→ WORK TO COMPLETE
Filter the entries below, keeping only lines with the word "SECRET".

→ EXERCISE DATA
*** Block opens ***

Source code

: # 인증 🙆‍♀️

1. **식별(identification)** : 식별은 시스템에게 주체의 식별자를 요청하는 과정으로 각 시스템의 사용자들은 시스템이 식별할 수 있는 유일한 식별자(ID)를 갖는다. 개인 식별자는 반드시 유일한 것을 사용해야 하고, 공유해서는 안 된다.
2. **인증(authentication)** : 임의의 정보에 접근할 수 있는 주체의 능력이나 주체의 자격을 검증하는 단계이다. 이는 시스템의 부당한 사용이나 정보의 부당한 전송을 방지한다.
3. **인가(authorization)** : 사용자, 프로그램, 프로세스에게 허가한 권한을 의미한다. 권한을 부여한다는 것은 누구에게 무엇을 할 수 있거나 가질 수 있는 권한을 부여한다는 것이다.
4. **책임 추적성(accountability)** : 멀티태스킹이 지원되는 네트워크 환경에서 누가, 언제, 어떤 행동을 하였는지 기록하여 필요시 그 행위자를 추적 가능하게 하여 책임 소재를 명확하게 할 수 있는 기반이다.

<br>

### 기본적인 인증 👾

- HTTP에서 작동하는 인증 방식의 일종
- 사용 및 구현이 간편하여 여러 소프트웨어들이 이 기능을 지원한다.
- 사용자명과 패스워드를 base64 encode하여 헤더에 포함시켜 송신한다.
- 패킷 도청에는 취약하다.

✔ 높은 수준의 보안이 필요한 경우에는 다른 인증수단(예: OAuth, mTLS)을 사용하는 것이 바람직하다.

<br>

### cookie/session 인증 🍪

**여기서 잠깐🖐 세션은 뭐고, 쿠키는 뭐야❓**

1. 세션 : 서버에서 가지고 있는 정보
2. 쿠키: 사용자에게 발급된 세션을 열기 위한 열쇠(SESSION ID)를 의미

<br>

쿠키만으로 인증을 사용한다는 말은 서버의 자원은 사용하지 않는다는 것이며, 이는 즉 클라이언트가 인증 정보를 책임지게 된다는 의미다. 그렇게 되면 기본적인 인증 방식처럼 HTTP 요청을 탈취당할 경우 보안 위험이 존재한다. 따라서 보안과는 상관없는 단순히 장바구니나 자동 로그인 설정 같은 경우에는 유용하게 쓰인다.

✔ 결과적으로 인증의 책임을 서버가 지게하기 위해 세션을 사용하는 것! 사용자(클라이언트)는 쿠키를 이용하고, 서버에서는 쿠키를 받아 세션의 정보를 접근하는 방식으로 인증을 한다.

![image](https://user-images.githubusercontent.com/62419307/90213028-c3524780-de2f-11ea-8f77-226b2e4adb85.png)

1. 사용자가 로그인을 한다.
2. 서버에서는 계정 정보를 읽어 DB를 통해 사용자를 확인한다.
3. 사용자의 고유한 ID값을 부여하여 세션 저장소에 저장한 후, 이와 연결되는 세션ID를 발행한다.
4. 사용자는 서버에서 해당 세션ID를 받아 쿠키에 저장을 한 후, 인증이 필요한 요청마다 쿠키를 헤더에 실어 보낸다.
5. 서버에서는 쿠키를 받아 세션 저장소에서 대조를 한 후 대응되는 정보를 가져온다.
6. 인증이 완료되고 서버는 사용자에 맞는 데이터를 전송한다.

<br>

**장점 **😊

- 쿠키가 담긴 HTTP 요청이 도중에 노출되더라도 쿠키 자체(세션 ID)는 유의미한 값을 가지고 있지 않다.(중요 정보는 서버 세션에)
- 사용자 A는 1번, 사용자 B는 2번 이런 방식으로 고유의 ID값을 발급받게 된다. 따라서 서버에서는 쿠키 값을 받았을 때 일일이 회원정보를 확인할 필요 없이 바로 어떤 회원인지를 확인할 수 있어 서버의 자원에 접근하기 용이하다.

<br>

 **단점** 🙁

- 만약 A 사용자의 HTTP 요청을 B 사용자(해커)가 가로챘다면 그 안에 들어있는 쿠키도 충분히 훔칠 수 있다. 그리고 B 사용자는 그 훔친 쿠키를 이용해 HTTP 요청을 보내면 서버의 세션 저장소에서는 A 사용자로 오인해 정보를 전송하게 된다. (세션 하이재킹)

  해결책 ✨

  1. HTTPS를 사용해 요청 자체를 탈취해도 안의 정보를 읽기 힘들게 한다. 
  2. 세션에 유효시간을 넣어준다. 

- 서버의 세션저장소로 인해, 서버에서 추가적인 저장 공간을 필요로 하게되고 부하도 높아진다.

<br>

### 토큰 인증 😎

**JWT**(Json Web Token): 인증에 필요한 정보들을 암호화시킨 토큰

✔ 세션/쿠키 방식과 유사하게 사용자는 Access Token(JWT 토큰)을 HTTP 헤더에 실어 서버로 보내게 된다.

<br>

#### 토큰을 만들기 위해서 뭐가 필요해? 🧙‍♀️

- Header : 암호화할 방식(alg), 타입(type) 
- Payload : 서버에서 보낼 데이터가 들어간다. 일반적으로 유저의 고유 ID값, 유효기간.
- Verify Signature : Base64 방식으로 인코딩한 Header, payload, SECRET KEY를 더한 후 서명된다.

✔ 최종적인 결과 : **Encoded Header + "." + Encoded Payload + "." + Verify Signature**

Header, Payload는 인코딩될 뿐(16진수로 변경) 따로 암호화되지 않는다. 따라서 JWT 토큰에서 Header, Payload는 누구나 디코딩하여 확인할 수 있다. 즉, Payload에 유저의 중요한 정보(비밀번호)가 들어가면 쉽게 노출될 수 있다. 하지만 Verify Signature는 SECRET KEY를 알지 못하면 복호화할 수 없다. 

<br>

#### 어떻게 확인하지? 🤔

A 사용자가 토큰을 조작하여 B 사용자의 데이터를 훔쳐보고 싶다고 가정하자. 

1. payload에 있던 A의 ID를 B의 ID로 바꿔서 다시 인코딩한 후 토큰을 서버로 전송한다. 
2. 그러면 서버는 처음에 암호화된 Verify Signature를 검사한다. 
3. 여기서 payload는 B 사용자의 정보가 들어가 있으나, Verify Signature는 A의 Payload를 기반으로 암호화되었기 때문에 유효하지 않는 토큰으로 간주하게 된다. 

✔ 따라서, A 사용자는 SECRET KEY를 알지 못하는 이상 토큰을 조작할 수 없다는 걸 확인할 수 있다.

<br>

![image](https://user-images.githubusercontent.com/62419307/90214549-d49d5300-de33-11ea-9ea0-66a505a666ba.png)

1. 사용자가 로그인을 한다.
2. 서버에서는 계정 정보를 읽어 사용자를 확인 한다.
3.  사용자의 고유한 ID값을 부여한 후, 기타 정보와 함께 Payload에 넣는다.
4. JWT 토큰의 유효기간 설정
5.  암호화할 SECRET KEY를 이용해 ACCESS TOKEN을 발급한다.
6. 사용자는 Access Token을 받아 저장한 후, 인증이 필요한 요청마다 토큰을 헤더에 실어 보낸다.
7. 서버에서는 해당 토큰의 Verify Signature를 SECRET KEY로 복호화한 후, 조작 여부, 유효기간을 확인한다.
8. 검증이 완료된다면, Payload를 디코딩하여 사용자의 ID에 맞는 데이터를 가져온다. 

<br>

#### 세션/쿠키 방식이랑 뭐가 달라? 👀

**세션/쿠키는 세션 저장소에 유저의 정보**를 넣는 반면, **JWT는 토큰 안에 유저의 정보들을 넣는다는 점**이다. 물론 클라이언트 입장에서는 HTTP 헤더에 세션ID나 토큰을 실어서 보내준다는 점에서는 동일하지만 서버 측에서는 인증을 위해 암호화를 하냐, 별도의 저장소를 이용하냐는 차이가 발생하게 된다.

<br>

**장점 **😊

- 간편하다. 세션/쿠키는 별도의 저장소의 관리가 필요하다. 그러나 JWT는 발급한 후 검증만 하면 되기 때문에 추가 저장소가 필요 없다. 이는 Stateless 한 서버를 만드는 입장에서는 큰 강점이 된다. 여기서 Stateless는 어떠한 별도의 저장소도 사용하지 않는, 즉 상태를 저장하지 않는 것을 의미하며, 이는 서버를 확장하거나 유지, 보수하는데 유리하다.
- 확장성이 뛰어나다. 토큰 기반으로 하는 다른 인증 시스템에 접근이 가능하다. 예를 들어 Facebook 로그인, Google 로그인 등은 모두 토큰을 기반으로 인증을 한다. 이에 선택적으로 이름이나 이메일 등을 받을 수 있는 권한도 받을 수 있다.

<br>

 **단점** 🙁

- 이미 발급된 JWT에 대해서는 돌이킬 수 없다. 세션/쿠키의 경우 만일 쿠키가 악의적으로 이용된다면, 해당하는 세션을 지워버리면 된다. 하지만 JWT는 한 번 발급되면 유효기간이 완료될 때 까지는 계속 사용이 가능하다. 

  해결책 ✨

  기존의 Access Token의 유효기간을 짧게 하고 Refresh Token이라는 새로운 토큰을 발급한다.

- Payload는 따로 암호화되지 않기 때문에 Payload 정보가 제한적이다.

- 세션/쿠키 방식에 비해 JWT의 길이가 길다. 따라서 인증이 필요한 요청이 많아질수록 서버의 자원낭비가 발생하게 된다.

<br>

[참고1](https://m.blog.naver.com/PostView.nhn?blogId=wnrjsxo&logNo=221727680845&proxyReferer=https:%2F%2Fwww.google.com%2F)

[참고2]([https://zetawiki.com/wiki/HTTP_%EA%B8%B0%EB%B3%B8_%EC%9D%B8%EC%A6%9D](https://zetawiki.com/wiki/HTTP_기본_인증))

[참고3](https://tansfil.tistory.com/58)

*** Block closes ***

→ FINAL ANSWER
- Verify Signature : Base64 방식으로 인코딩한 Header, payload, SECRET KEY를 더한 후 서명된다.
Header, Payload는 인코딩될 뿐(16진수로 변경) 따로 암호화되지 않는다. 따라서 JWT 토큰에서 Header, Payload는 누구나 디코딩하여 확인할 수 있다. 즉, Payload에 유저의 중요한 정보(비밀번호)가 들어가면 쉽게 노출될 수 있다. 하지만 Verify Signature는 SECRET KEY를 알지 못하면 복호화할 수 없다. 
✔ 따라서, A 사용자는 SECRET KEY를 알지 못하는 이상 토큰을 조작할 수 없다는 걸 확인할 수 있다.
5.  암호화할 SECRET KEY를 이용해 ACCESS TOKEN을 발급한다.
7. 서버에서는 해당 토큰의 Verify Signature를 SECRET KEY로 복호화한 후, 조작 여부, 유효기간을 확인한다.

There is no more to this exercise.